将48只SD大鼠随机分为对照组、模型组、CB2激动剂组和P38 MAPK抑制剂组（12只/组）。对照组腹腔注射生理盐水，其余3组均腹腔注射脂多糖造模6 h；CB2激动剂组在注射脂多糖前30 min腹腔注射CB2激动剂JWH133（3 mg/kg），P38 MAPK抑制剂组在CB2激动剂组基础上提前30 min腹腔注射P38 MAPK抑制剂SB203580（5 mg/kg）。观察和检测肺组织病理学、含水率、液体清除率、炎症因子的变化情况，肺组织CB2、紧密连接的基因及蛋白表达情况以及P38 MAPK磷酸化情况。

结果

与对照组相比，模型组大鼠的肺泡结构破坏严重，液体清除率、肺组织中CB2、occludin和ZO-1蛋白的mRNA及蛋白表达降低，肺组织含水率、P38 MAPK的磷酸化程度、肺灌洗液中TNF-α、IL-1β均增加，差异有统计学意义（P < 0.05）。与模型组相比，CB2激动剂组肺泡形态有所恢复，但仍有炎性浸润，肺组织含水率、P38 MAPK磷酸化程度、肺灌洗液中TNF-α、IL-1β降低，液体清除率、肺组织CB2、occludin和ZO-1蛋白的mRNA及蛋白表达增加，差异均有统计学意义（P < 0.05）。与CB2激动剂组相比，P38 MAPK抑制剂组肺泡结构有所恢复，肺组织P38 MAPK磷酸化程度、肺灌洗液中TNF-α、IL-1β水平降低，occludin、ZO-1蛋白表达增加，差异均有统计学意义（P < 0.05），而CB2的mRNA及蛋白表达无变化（P > 0.05）。

结论

CB2激活后可通过抑制P38 MAPK信号通路，降低肺组织炎症因子释放，促进紧密连接蛋白表达，对实验性脓毒症大鼠急性肺损伤起到保护作用。

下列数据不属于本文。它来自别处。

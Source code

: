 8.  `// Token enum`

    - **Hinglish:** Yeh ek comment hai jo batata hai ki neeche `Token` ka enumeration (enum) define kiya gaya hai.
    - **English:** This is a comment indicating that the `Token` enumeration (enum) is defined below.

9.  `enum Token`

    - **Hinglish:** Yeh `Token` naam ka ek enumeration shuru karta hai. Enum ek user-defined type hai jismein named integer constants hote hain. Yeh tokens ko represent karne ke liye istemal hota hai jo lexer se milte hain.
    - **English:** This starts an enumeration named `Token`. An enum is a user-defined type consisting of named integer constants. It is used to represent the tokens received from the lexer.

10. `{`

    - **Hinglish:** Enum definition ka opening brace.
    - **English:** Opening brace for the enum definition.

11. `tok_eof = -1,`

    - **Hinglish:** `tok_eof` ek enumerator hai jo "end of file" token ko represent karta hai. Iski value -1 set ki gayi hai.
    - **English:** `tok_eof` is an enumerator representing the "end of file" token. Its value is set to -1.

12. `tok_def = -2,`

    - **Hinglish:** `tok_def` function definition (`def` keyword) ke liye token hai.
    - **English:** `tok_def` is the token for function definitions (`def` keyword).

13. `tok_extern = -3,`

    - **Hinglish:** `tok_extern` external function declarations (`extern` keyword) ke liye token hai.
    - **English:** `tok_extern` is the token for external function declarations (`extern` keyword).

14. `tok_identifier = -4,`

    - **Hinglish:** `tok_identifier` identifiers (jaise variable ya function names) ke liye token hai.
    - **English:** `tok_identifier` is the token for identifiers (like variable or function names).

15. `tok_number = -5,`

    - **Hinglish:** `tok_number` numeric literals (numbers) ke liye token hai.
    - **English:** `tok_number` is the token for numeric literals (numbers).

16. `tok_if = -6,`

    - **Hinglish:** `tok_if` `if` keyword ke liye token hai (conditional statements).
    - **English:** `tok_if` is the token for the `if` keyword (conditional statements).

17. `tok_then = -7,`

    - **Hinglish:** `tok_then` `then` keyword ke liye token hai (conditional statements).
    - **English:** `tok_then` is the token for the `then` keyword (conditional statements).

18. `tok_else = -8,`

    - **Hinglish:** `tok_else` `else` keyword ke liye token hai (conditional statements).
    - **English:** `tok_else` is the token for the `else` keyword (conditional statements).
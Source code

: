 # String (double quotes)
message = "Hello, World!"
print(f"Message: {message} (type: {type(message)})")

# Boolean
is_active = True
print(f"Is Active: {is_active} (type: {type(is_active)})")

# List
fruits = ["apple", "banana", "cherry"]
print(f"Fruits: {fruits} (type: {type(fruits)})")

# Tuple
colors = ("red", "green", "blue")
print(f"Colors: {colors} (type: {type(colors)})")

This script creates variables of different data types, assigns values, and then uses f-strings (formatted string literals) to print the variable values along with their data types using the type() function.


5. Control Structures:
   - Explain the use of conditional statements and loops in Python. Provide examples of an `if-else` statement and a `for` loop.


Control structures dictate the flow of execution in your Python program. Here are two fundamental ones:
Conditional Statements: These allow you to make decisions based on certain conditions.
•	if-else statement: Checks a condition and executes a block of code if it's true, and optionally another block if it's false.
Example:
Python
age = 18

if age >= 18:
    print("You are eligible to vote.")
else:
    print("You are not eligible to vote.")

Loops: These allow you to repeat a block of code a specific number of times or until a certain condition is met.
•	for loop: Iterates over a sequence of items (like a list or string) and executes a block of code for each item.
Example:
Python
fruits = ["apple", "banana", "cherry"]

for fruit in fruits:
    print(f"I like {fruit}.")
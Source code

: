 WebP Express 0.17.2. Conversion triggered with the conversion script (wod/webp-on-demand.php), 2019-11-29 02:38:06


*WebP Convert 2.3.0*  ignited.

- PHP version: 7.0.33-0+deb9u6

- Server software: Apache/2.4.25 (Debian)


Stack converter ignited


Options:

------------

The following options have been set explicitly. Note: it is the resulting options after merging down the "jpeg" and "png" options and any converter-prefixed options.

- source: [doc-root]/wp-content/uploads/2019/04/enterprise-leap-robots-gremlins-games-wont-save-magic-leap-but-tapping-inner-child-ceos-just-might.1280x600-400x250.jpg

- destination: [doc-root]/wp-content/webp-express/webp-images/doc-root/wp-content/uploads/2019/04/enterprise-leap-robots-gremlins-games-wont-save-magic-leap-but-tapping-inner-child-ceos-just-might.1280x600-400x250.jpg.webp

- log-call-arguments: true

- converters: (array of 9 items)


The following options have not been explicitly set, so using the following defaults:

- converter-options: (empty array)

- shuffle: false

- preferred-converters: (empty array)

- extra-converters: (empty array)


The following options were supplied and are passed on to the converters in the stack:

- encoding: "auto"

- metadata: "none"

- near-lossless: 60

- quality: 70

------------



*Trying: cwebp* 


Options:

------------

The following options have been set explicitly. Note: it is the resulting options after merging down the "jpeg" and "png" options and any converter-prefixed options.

脓毒症所致的急性肺损伤（ALI）/急性呼吸窘迫综合症（ARDS）是重症医学科最常见危重症。脂多糖（LPS）是革兰氏阴性细菌细胞壁的主要成分和致病因素，常用于构建脓毒症模型^[1]。肺水肿的发生与肺泡上皮细胞间的屏障结构改变有关，是ALI的重要特征之一^[2]。紧密连接（TJs）是一类多功能蛋白复合物，在细胞旁屏障中发挥重要作用^[3]。研究发现，增加TJs的表达可以重建内源性人支气管上皮细胞受损的屏障^[4]。TJs主要包括跨膜蛋白和胞质蛋白，跨膜蛋白包括闭合蛋白（occludin）、密封蛋白和连接黏附分子等；胞质蛋白包含ZO蛋白家族以及Cingulin。其中，occludin和ZO-1蛋白均是影响肺部屏障结构和功能的重要因素^[5]。

内源性大麻素系统由大麻素受体（CB）、内源性配体和酶系统组成。其中CB2受体可以激活多种细胞内信号转导通路，表现出抗炎和免疫抑制作用^[6]。已有研究表明，激活CB2受体能抑制脓毒症的发展^[7]。JWH133是一种CB2特异性激动剂，常被用于激活CB2。P38 MAPK是MAPK家族中控制炎症反应最重要的成员之一，可被生理性应激等因素激活^[8]。SB203580作为一种P38 MAPK特异性抑制剂，可使其失去激酶活性。CB2及P38 MAPK可能在脓毒症ALI中发挥重要作用，其具体机制尚未被完全阐明。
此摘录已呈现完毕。